Write each entry out again verbatim, pictures excluded.

★ ★ ★ ★

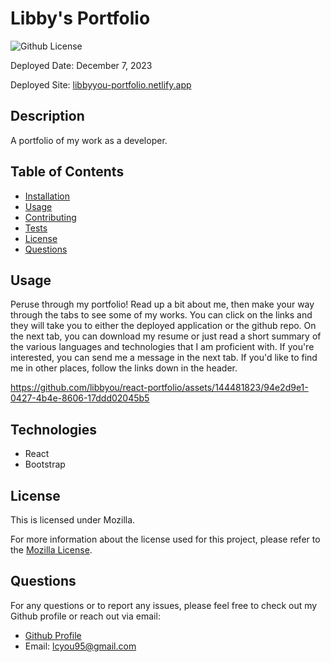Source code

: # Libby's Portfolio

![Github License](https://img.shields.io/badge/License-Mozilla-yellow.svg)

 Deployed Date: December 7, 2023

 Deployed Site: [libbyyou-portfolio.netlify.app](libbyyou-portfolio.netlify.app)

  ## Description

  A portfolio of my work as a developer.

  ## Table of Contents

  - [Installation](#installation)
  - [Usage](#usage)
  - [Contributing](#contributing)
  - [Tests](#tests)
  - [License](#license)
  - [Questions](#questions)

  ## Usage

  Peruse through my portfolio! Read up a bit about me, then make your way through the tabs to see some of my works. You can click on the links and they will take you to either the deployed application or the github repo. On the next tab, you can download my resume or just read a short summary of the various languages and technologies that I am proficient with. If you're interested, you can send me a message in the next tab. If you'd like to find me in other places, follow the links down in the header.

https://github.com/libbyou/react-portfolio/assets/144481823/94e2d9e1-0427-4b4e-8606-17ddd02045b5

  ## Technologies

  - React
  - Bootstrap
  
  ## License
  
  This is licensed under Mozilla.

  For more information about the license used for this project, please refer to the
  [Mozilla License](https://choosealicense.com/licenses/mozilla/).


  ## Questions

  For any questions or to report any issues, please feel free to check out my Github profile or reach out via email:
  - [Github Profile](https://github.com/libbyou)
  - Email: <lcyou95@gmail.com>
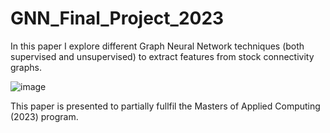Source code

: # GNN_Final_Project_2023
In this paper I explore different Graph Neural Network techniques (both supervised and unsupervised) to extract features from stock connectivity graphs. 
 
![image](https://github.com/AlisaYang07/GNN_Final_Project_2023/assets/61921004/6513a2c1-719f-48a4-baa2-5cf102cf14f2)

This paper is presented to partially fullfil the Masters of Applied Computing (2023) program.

★ ★ ★ ★

## Solution for this exercise
Source code

: # Libby's Portfolio

![Github License](https://img.shields.io/badge/License-Mozilla-yellow.svg)

 Deployed Date: December 7, 2023

 Deployed Site: [libbyyou-portfolio.netlify.app](libbyyou-portfolio.netlify.app)

  ## Description

  A portfolio of my work as a developer.

  ## Table of Contents

  - [Installation](#installation)
  - [Usage](#usage)
  - [Contributing](#contributing)
  - [Tests](#tests)
  - [License](#license)
  - [Questions](#questions)

  ## Usage

  Peruse through my portfolio! Read up a bit about me, then make your way through the tabs to see some of my works. You can click on the links and they will take you to either the deployed application or the github repo. On the next tab, you can download my resume or just read a short summary of the various languages and technologies that I am proficient with. If you're interested, you can send me a message in the next tab. If you'd like to find me in other places, follow the links down in the header.

https://github.com/libbyou/react-portfolio/assets/144481823/94e2d9e1-0427-4b4e-8606-17ddd02045b5

  ## Technologies

  - React
  - Bootstrap
  
  ## License
  
  This is licensed under Mozilla.

  For more information about the license used for this project, please refer to the
  [Mozilla License](https://choosealicense.com/licenses/mozilla/).


  ## Questions

  For any questions or to report any issues, please feel free to check out my Github profile or reach out via email:
  - [Github Profile](https://github.com/libbyou)
  - Email: <lcyou95@gmail.com>
Source code

: # GNN_Final_Project_2023
In this paper I explore different Graph Neural Network techniques (both supervised and unsupervised) to extract features from stock connectivity graphs. 
 
![image](https://github.com/AlisaYang07/GNN_Final_Project_2023/assets/61921004/6513a2c1-719f-48a4-baa2-5cf102cf14f2)

This paper is presented to partially fullfil the Masters of Applied Computing (2023) program.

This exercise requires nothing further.